● Your objective:
Check each line below for the word "characters", then please report how many lines have it and nothing more.

───

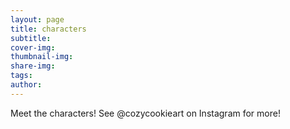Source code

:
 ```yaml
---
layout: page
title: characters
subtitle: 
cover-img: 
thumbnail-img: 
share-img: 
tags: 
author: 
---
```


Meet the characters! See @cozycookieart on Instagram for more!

───

● Finished task:
2